Hasta existenZ, David Cronenberg solía firmar sus guiones, incluso cuando se trataba de adaptaciones (las novelas de Burroughs y Ballard, etc.); con la excepción de The Dead Zone -un encargo, al que Cronenberg se incorpora como asalariado-, donde es Jeffrey Boam en solitario quien adapta la novela de Stephen King, y M. Butterfly (1993), obra del propio autor de la obra teatral, David Henry Hwang. A partir de 2002 con Spider (libreto a cargo del novelista Patrick McGrath), rodada bajo mínimos a nivel salarial a costa de poder sacarla adelante, el canadiense pierde, en adelante, el derecho a escribir los guiones originales o las adaptaciones que van a nutrir el resto de sus obras, con la salvedad de Cosmopolis, donde vuelve a ser él mismo quien se hace cargo de la traslación a la pantalla de la novela de Don DeLillo.
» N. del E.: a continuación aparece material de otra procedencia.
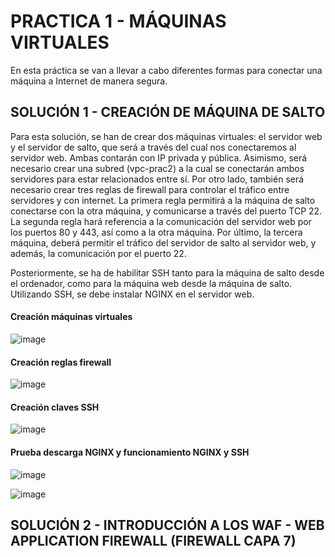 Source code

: # PRACTICA 1 - MÁQUINAS VIRTUALES 

En esta práctica se van a llevar a cabo diferentes formas para conectar una máquina a Internet de manera segura. 

## SOLUCIÓN 1 - CREACIÓN DE MÁQUINA DE SALTO 

Para esta solución, se han de crear dos máquinas virtuales: el servidor web y el servidor de salto, que será a través del cual nos conectaremos al servidor web. Ambas contarán con IP privada y pública. Asimismo, será necesario crear una subred (vpc-prac2) a la cual se conectarán ambos servidores para estar relacionados entre sí. Por otro lado, también será necesario crear tres reglas de firewall para controlar el tráfico entre servidores y con internet. La primera regla permitirá a la máquina de salto conectarse con la otra máquina, y comunicarse a través del puerto TCP 22. La segunda regla hará referencia a la comunicación del servidor web por los puertos 80 y 443, así como a la otra máquina. Por último, la tercera máquina, deberá permitir el tráfico del servidor de salto al servidor web, y además, la comunicación por el puerto 22. 

Posteriormente, se ha de habilitar SSH tanto para la máquina de salto desde el ordenador, como para la máquina web desde la máquina de salto. Utilizando SSH, se debe instalar NGINX en el servidor web. 

#### Creación máquinas virtuales

![image](https://github.com/evamanriquesz/practicasasr/assets/91720934/06ec0c7f-b047-4944-9fbe-bcd283fad344)

#### Creación reglas firewall 

![image](https://github.com/evamanriquesz/practicasasr/assets/91720934/42e826c1-3a7e-42ae-9fb5-d18a45512fc7)

#### Creación claves SSH

 ![image](https://github.com/evamanriquesz/practicasasr/assets/91720934/dff71ce0-a285-46b7-8fa8-469420cfa2ea)

#### Prueba descarga NGINX y funcionamiento NGINX y SSH

![image](https://github.com/evamanriquesz/practicasasr/assets/91720934/eced59f5-fd52-4afa-ac53-a3137de3798e)

![image](https://github.com/evamanriquesz/practicasasr/assets/91720934/c6ed2656-6571-4101-94c7-bd6ed9deacbe)

## SOLUCIÓN 2 - INTRODUCCIÓN A LOS WAF - WEB APPLICATION FIREWALL (FIREWALL CAPA 7) 



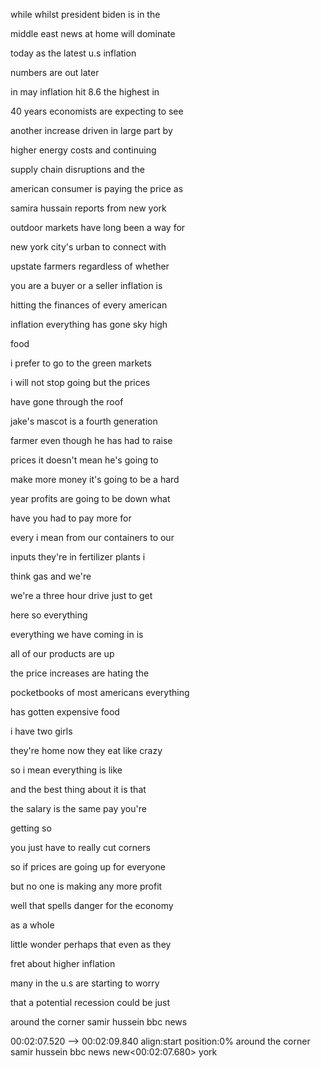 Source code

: 
while whilst president biden is in the
 
middle east news at home will dominate
 
today as the latest u.s inflation
 
numbers are out later
 
in may inflation hit 8.6 the highest in
 
40 years economists are expecting to see
 
another increase driven in large part by

higher energy costs and continuing

supply chain disruptions and the

american consumer is paying the price as
 

samira hussain reports from new york


outdoor markets have long been a way for

new york city's urban to connect with

upstate farmers regardless of whether

you are a buyer or a seller inflation is

hitting the finances of every american

inflation everything has gone sky high

food

i prefer to go to the green markets

i will not stop going but the prices

have gone through the roof

jake's mascot is a fourth generation

farmer even though he has had to raise

prices it doesn't mean he's going to

make more money it's going to be a hard

year profits are going to be down what

have you had to pay more for

every i mean from our containers to our

inputs they're in fertilizer plants i

think gas and we're

we're a three hour drive just to get

here so everything

everything we have coming in is

all of our products are up

the price increases are hating the

pocketbooks of most americans everything

has gotten expensive food

i have two girls

they're home now they eat like crazy

so i mean everything is like

and the best thing about it is that

the salary is the same pay you're

getting so

you just have to really cut corners

so if prices are going up for everyone

but no one is making any more profit

well that spells danger for the economy

as a whole

little wonder perhaps that even as they

fret about higher inflation

many in the u.s are starting to worry

that a potential recession could be just

around the corner samir hussein bbc news
 

00:02:07.520 --> 00:02:09.840 align:start position:0%
around the corner samir hussein bbc news
new<00:02:07.680><c> york</c>
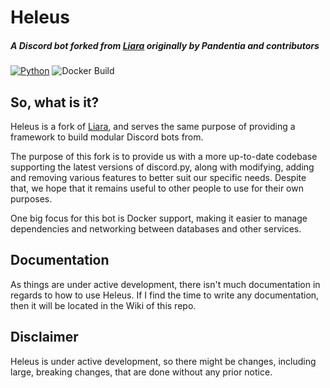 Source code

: # Heleus
##### A Discord bot forked from [Liara](https://github.com/Thessia/Liara) originally by Pandentia and contributors

[![Python](https://img.shields.io/badge/python-3.9-blue.svg)](https://python.org) ![Docker Build](https://github.com/nerdcubed/Heleus/workflows/Docker%20Build/badge.svg)
## So, what is it?
Heleus is a fork of [Liara](https://github.com/Thessia/Liara), and serves the same purpose of providing a framework to build modular Discord bots from.

The purpose of this fork is to provide us with a more up-to-date codebase supporting the latest versions of discord.py, along with modifying, adding and removing various features to better suit our specific needs. Despite that, we hope that it remains useful to other people to use for their own purposes.

One big focus for this bot is Docker support, making it easier to manage dependencies and networking between databases and other services.

## Documentation
As things are under active development, there isn't much documentation in regards to how to use Heleus. If I find the time to write any documentation, then it will be located in the Wiki of this repo.

## Disclaimer
Heleus is under active development, so there might be changes, including large, breaking changes, that are done without any prior notice.
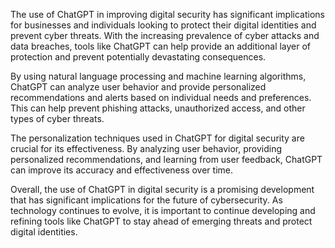 
The use of ChatGPT in improving digital security has significant implications for businesses and individuals looking to protect their digital identities and prevent cyber threats. With the increasing prevalence of cyber attacks and data breaches, tools like ChatGPT can help provide an additional layer of protection and prevent potentially devastating consequences.

By using natural language processing and machine learning algorithms, ChatGPT can analyze user behavior and provide personalized recommendations and alerts based on individual needs and preferences. This can help prevent phishing attacks, unauthorized access, and other types of cyber threats.

The personalization techniques used in ChatGPT for digital security are crucial for its effectiveness. By analyzing user behavior, providing personalized recommendations, and learning from user feedback, ChatGPT can improve its accuracy and effectiveness over time.

Overall, the use of ChatGPT in digital security is a promising development that has significant implications for the future of cybersecurity. As technology continues to evolve, it is important to continue developing and refining tools like ChatGPT to stay ahead of emerging threats and protect digital identities.
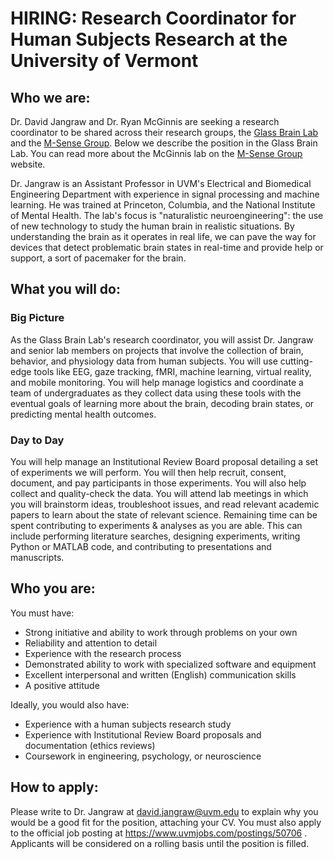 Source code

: # HIRING: Research Coordinator for Human Subjects Research at the University of Vermont

## Who we are:

Dr. David Jangraw and Dr. Ryan McGinnis are seeking a research coordinator to be shared across their research groups, the [Glass Brain Lab](https://www.uvm.edu/~brainlab/) and the [M-Sense Group](https://www.uvm.edu/~rsmcginn/). Below we describe the position in the Glass Brain Lab. You can read more about the McGinnis lab on the [M-Sense Group](https://www.uvm.edu/~rsmcginn/) website.

Dr. Jangraw is an Assistant Professor in UVM's Electrical and Biomedical Engineering Department with experience in signal processing and machine learning.
He was trained at Princeton, Columbia, and the National Institute of Mental Health.
The lab's focus is "naturalistic neuroengineering": the use of new technology to study the human brain in realistic situations.
By understanding the brain as it operates in real life, we can pave the way for devices that detect problematic brain states in real-time and provide help or support, a sort of pacemaker for the brain.

## What you will do:

### Big Picture
As the Glass Brain Lab's research coordinator, you will assist Dr. Jangraw and senior lab members on projects that involve the collection of brain, behavior, and physiology data from human subjects. You will use cutting-edge tools like EEG, gaze tracking, fMRI, machine learning, virtual reality, and mobile monitoring.
You will help manage logistics and coordinate a team of undergraduates as they collect data using these tools with the eventual goals of learning more about the brain, decoding brain states, or predicting mental health outcomes.

### Day to Day
You will help manage an Institutional Review Board proposal detailing a set of experiments we will perform. You will then help recruit, consent, document, and pay participants in those experiments. You will also help collect and quality-check the data.
You will attend lab meetings in which you will brainstorm ideas, troubleshoot issues, and read relevant academic papers to learn about the state of relevant science.
Remaining time can be spent contributing to experiments & analyses as you are able.
This can include performing literature searches, designing experiments, writing Python or MATLAB code, and contributing to presentations and manuscripts.

## Who you are:

You must have:
- Strong initiative and ability to work through problems on your own
- Reliability and attention to detail
- Experience with the research process
- Demonstrated ability to work with specialized software and equipment
- Excellent interpersonal and written (English) communication skills
- A positive attitude

Ideally, you would also have:
- Experience with a human subjects research study
- Experience with Institutional Review Board proposals and documentation (ethics reviews)
- Coursework in engineering, psychology, or neuroscience

## How to apply:

Please write to Dr. Jangraw at david.jangraw@uvm.edu to explain why you would be a good fit for the position, attaching your CV. You must also apply to the official job posting at https://www.uvmjobs.com/postings/50706 .
Applicants will be considered on a rolling basis until the position is filled.
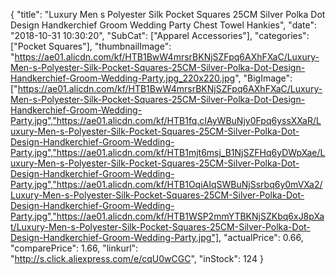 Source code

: {
	"title": "Luxury Men s Polyester Silk Pocket Squares 25CM Silver Polka Dot Design Handkerchief Groom Wedding Party Chest Towel Hankies",
	"date": "2018-10-31 10:30:20",
	"SubCat": ["Apparel Accessories"],
	"categories": ["Pocket Squares"],
	"thumbnailImage": "https://ae01.alicdn.com/kf/HTB1BwW4mrsrBKNjSZFpq6AXhFXaC/Luxury-Men-s-Polyester-Silk-Pocket-Squares-25CM-Silver-Polka-Dot-Design-Handkerchief-Groom-Wedding-Party.jpg_220x220.jpg",
	"BigImage": ["https://ae01.alicdn.com/kf/HTB1BwW4mrsrBKNjSZFpq6AXhFXaC/Luxury-Men-s-Polyester-Silk-Pocket-Squares-25CM-Silver-Polka-Dot-Design-Handkerchief-Groom-Wedding-Party.jpg","https://ae01.alicdn.com/kf/HTB1fq.cIAyWBuNjy0Fpq6yssXXaR/Luxury-Men-s-Polyester-Silk-Pocket-Squares-25CM-Silver-Polka-Dot-Design-Handkerchief-Groom-Wedding-Party.jpg","https://ae01.alicdn.com/kf/HTB1mjt6msj_B1NjSZFHq6yDWpXae/Luxury-Men-s-Polyester-Silk-Pocket-Squares-25CM-Silver-Polka-Dot-Design-Handkerchief-Groom-Wedding-Party.jpg","https://ae01.alicdn.com/kf/HTB1OqiAIqSWBuNjSsrbq6y0mVXa2/Luxury-Men-s-Polyester-Silk-Pocket-Squares-25CM-Silver-Polka-Dot-Design-Handkerchief-Groom-Wedding-Party.jpg","https://ae01.alicdn.com/kf/HTB1WSP2mmYTBKNjSZKbq6xJ8pXat/Luxury-Men-s-Polyester-Silk-Pocket-Squares-25CM-Silver-Polka-Dot-Design-Handkerchief-Groom-Wedding-Party.jpg"],
	"actualPrice": 0.66,
	"comparePrice": 1.66,
	"linkurl": "http://s.click.aliexpress.com/e/cqU0wCGC",
	"inStock": 124
}
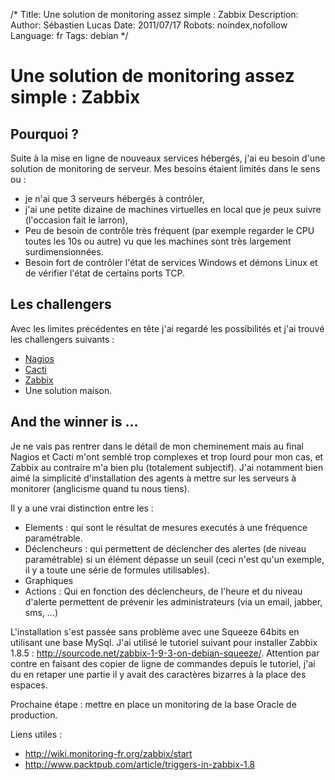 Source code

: /*
Title: Une solution de monitoring assez simple : Zabbix
Description: 
Author: Sébastien Lucas
Date: 2011/07/17
Robots: noindex,nofollow
Language: fr
Tags: debian
*/
# Une solution de monitoring assez simple : Zabbix

## Pourquoi ?
Suite à la mise en ligne de nouveaux services hébergés, j'ai eu besoin d'une solution de monitoring de serveur. Mes besoins étaient limités dans le sens ou :

* je n'ai que 3 serveurs hébergés à contrôler,
* j'ai une petite dizaine de machines virtuelles en local que je peux suivre (l'occasion fait le larron),
* Peu de besoin de contrôle très fréquent (par exemple regarder le CPU toutes les 10s ou autre) vu que les machines sont très largement surdimensionnées.
* Besoin fort de contrôler l'état de services Windows et démons Linux et de vérifier l'état de certains ports TCP.

## Les challengers

Avec les limites précédentes en tête j'ai regardé les possibilités et j'ai trouvé les challengers suivants :

* [Nagios](http://www.nagios.org/)
* [Cacti](http://www.cacti.net/)
* [Zabbix](http://www.zabbix.com/)
* Une solution maison.

## And the winner is ...

Je ne vais pas rentrer dans le détail de mon cheminement mais au final Nagios et Cacti m'ont semblé trop complexes et trop lourd pour mon cas, et Zabbix au contraire m'a bien plu (totalement subjectif). J'ai notamment bien aimé la simplicité d'installation des agents à mettre sur les serveurs à monitorer (anglicisme quand tu nous tiens).

Il y a une vrai distinction entre les :

* Elements : qui sont le résultat de mesures executés à une fréquence paramétrable.
* Déclencheurs : qui permettent de déclencher des alertes (de niveau paramétrable) si un élément dépasse un seuil (ceci n'est qu'un exemple, il y a toute une série de formules utilisables).
* Graphiques
* Actions : Qui en fonction des déclencheurs, de l'heure et du niveau d'alerte permettent de prévenir les administrateurs (via un email, jabber, sms, ...)

L'installation s'est passée sans problème avec une Squeeze 64bits en utilisant une base MySql. J'ai utilisé le tutoriel suivant pour installer Zabbix 1.8.5 : http://sourcode.net/zabbix-1-9-3-on-debian-squeeze/. Attention par contre en faisant des copier de ligne de commandes depuis le tutoriel, j'ai du en retaper une partie il y avait des caractères bizarres à la place des espaces.

Prochaine étape : mettre en place un monitoring de la base Oracle de production.

Liens utiles :

* http://wiki.monitoring-fr.org/zabbix/start
* http://www.packtpub.com/article/triggers-in-zabbix-1.8






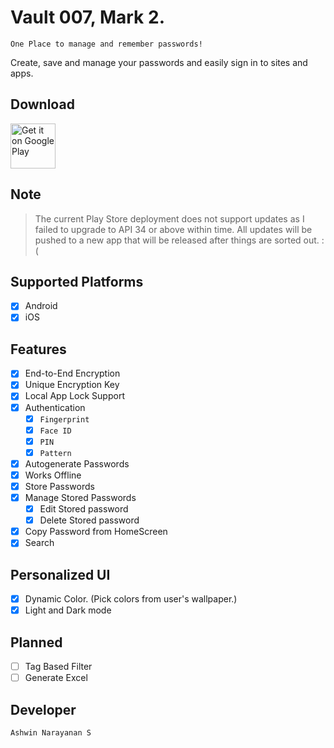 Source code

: 
# Vault 007, Mark 2.


`One Place to manage and remember passwords!`


Create, save and manage your passwords and easily sign in to sites and apps.

## Download

<a href='https://play.google.com/store/apps/details?id=com.ashapps.vaultzerozeroseven_marktwo'><img alt='Get it on Google Play' src='https://play.google.com/intl/en_us/badges/static/images/badges/en_badge_web_generic.png' height="72"/></a>

## Note

> The current Play Store deployment does not support updates as I failed to upgrade to API 34 or above within time. All updates will be pushed to a new app that will be released after things are sorted out. :(

## Supported Platforms

- [x] Android
- [x] iOS	

## Features

- [x] End-to-End Encryption
- [x] Unique Encryption Key
- [x] Local App Lock Support
- [x] Authentication	
  - [x] `Fingerprint` 	
  - [x] `Face ID`	
  - [x] `PIN`	
  - [x] `Pattern`	
- [x] Autogenerate Passwords	
- [x] Works Offline	
- [x] Store Passwords	
- [x] Manage Stored Passwords	
  - [x] Edit Stored password	
  - [x] Delete Stored password	
- [x] Copy Password from HomeScreen	
- [x] Search	

## Personalized UI	

- [x] Dynamic Color. (Pick colors from user's wallpaper.)	
- [x] Light and Dark mode	

## Planned

- [ ] Tag Based Filter	
- [ ] Generate Excel	

## Developer	

`Ashwin Narayanan S`	

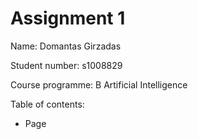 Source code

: # Assignment 1

Name: Domantas Girzadas

Student number: s1008829

Course programme: B Artificial Intelligence

Table of contents:

* Page
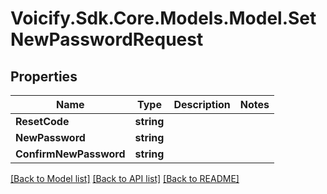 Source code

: # Voicify.Sdk.Core.Models.Model.SetNewPasswordRequest
## Properties

Name | Type | Description | Notes
------------ | ------------- | ------------- | -------------
**ResetCode** | **string** |  | 
**NewPassword** | **string** |  | 
**ConfirmNewPassword** | **string** |  | 

[[Back to Model list]](../README.md#documentation-for-models) [[Back to API list]](../README.md#documentation-for-api-endpoints) [[Back to README]](../README.md)

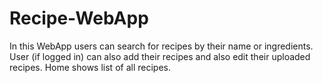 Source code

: # Recipe-WebApp
In this WebApp users can search for recipes by their name or ingredients.
User (if logged in) can also add their recipes and also edit their uploaded recipes.
Home shows list of all recipes.
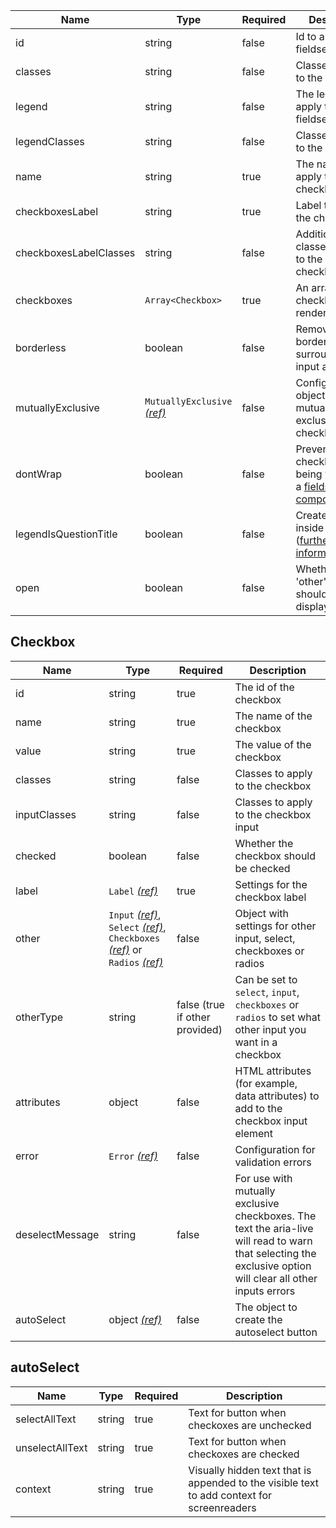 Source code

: | Name                   | Type                                                          | Required | Description                                                                                                 |
| ---------------------- | ------------------------------------------------------------- | -------- | ----------------------------------------------------------------------------------------------------------- |
| id                     | string                                                        | false    | Id to apply to the fieldset                                                                                 |
| classes                | string                                                        | false    | Classes to apply to the fieldset                                                                            |
| legend                 | string                                                        | false    | The legend to apply to the fieldset                                                                         |
| legendClasses          | string                                                        | false    | Classes to apply to the legend                                                                              |
| name                   | string                                                        | true     | The name to apply to the checkboxes                                                                         |
| checkboxesLabel        | string                                                        | true     | Label to apply to the checkboxes                                                                            |
| checkboxesLabelClasses | string                                                        | false    | Additional classes to apply to the checkboxesLabel                                                          |
| checkboxes             | `Array<Checkbox>`                                             | true     | An array of checkboxes to render                                                                            |
| borderless             | boolean                                                       | false    | Removes the border surrounding the input and label                                                          |
| mutuallyExclusive      | `MutuallyExclusive` [_(ref)_](/components/mutually-exclusive) | false    | Configuration object if this is a mutually exclusive checkbox list                                          |
| dontWrap               | boolean                                                       | false    | Prevents the checkboxes from being wrapped in a [fieldset component](/components/fieldset)                  |
| legendIsQuestionTitle  | boolean                                                       | false    | Creates a `h1` inside the legend ([further information](/components/fieldset#legend-as-pagequestion-title)) |
| open                   | boolean                                                       | false    | Whether the 'other' input should be displayed                                                               |

## Checkbox

| Name            | Type                                                                                                                                                                   | Required                       | Description                                                                                                                                                 |
| --------------- | ---------------------------------------------------------------------------------------------------------------------------------------------------------------------- | ------------------------------ | ----------------------------------------------------------------------------------------------------------------------------------------------------------- |
| id              | string                                                                                                                                                                 | true                           | The id of the checkbox                                                                                                                                      |
| name            | string                                                                                                                                                                 | true                           | The name of the checkbox                                                                                                                                    |
| value           | string                                                                                                                                                                 | true                           | The value of the checkbox                                                                                                                                   |
| classes         | string                                                                                                                                                                 | false                          | Classes to apply to the checkbox                                                                                                                            |
| inputClasses    | string                                                                                                                                                                 | false                          | Classes to apply to the checkbox input                                                                                                                      |
| checked         | boolean                                                                                                                                                                | false                          | Whether the checkbox should be checked                                                                                                                      |
| label           | `Label` [_(ref)_](/components/label)                                                                                                                                   | true                           | Settings for the checkbox label                                                                                                                             |
| other           | `Input` [_(ref)_](/components/input), `Select` [_(ref)_](/components/select), `Checkboxes` [_(ref)_](/components/checkboxes) or `Radios` [_(ref)_](/components/radios) | false                          | Object with settings for other input, select, checkboxes or radios                                                                                          |
| otherType       | string                                                                                                                                                                 | false (true if other provided) | Can be set to `select`, `input`, `checkboxes` or `radios` to set what other input you want in a checkbox                                                    |
| attributes      | object                                                                                                                                                                 | false                          | HTML attributes (for example, data attributes) to add to the checkbox input element                                                                         |
| error           | `Error` [_(ref)_](/components/error)                                                                                                                                   | false                          | Configuration for validation errors                                                                                                                         |
| deselectMessage | string                                                                                                                                                                 | false                          | For use with mutually exclusive checkboxes. The text the aria-live will read to warn that selecting the exclusive option will clear all other inputs errors |
| autoSelect      | object [_(ref)_](#autoselect)                                                                                                                                          | false                          | The object to create the autoselect button                                                                                                                  |

## autoSelect

| Name            | Type   | Required | Description                                                                                |
| --------------- | ------ | -------- | ------------------------------------------------------------------------------------------ |
| selectAllText   | string | true     | Text for button when checkoxes are unchecked                                               |
| unselectAllText | string | true     | Text for button when checkoxes are checked                                                 |
| context         | string | true     | Visually hidden text that is appended to the visible text to add context for screenreaders |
En este precipitado proceso de pérdida de derechos (que no es lo mismo, o no tiene porqué serlo, que pérdida de autoría) Cronenberg ha caído en las zarpas de Josh Olson (A History of violence), Steven Knight (Eastern promises, 2007), el temible Christopher Hampton (A Dangerous method, 2011) y Bruce Wagner (Maps to the stars), cuyo currículum es para echarse a temblar. Que Cronenberg haya salido no sólo airoso sino triunfante de al menos dos (A History of violence y Maps to the stars) de las encerronas por las que ha pasado, dice mucho sobre la capacidad que tiene para llevarse a su propio universo (a cuya plasmación, tanto han contribuido siempre los habituales Peter Suschitzky, Ronald Sanders, Carol Spier, Denise Cronenberg y Howard Shore, todos presentes en Maps to the stars) materiales, en principio, alejados de éste y urdidos por otros.

Como el mejor desprecio es no hacer aprecio, no malgastaré ni un renglón en hablar del argumento de Bruce Wagner. No me interesa -y afortunadamente a Cronenberg tampoco- Hollywood, ni tampoco los personajes de Julianne Moore (si no es para que acabe como acaba en la cinta), John Cussack y Olivia Williams, ni Carrie Fisher haciendo de ella misma, ni El Paseo de la Fama y las vistas turísticas, ni el Dalái Lama y la fascinación de Hollywood por el budismo y bla bla bla bla. Eso sí, no puedo evitar caer rendido ante la inmarcesible belleza y el brillo cegador de los niños mutantes cronenbergianos (Mia Wasikowska y Evan Bird): crisol de espectros, asesinos de pesadillas, perseguidores de quimeras. El emocionante final de estos nuevos dead ringers, en ese plano cenital que nos trae a la memoria la última obra maestra de Gus Van Sant (Restless, 2012), sintetiza lo mucho que Cronenberg ha tenido que cambiar para poder seguir siendo él mismo.